→ **Your assignment**:
Find the number of lines in these records where the word "communications" appears. Reply with that number and nothing more.

╭──

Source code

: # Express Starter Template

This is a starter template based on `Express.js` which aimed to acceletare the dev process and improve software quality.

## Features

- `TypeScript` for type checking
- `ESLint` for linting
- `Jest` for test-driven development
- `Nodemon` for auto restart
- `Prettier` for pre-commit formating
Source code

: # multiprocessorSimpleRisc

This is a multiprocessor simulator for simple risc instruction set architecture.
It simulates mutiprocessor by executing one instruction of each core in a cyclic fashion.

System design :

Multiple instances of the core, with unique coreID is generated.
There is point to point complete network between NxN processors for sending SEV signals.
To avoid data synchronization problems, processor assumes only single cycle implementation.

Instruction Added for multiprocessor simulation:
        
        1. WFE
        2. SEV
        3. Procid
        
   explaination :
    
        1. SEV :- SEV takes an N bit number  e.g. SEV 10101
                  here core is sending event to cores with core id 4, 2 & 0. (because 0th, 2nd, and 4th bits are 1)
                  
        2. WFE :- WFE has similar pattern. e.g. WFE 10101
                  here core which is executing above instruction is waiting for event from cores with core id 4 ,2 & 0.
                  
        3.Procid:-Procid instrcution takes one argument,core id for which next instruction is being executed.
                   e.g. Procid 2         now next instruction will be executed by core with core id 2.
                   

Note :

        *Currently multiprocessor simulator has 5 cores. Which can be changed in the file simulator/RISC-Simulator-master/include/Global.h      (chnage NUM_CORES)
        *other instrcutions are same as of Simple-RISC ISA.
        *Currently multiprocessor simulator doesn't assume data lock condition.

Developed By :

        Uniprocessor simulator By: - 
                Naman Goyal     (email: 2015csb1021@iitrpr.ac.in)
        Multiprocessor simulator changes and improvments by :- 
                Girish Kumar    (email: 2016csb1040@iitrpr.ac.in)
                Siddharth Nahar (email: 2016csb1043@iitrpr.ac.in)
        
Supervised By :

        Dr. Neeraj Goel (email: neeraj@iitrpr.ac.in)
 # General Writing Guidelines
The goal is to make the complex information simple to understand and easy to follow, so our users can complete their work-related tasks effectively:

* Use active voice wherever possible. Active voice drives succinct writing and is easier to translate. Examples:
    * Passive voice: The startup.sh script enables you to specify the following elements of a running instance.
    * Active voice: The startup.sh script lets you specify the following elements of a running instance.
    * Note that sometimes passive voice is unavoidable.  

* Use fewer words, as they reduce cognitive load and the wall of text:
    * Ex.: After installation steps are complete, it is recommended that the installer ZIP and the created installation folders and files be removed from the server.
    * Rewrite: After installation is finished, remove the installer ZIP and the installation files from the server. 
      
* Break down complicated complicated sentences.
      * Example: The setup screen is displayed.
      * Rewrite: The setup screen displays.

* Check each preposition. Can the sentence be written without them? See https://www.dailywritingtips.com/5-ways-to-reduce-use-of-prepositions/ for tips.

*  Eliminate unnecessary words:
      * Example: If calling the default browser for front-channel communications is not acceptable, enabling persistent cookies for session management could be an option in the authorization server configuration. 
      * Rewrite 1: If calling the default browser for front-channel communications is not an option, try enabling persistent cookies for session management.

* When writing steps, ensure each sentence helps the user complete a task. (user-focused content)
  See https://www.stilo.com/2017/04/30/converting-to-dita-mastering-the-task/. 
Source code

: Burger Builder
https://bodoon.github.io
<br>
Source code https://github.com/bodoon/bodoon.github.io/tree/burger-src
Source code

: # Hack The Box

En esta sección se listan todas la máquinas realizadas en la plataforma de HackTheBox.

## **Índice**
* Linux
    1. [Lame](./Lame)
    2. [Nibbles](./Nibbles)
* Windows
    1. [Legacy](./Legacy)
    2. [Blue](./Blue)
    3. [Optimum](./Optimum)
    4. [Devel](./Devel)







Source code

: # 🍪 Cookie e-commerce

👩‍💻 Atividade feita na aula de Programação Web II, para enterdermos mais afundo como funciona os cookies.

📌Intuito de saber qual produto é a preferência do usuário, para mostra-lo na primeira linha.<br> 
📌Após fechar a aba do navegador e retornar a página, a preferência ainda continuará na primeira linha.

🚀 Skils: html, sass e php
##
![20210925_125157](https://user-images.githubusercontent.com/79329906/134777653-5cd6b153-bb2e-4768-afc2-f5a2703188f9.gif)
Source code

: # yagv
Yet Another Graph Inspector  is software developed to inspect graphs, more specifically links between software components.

╰──

→ **Response to this exercise**:
2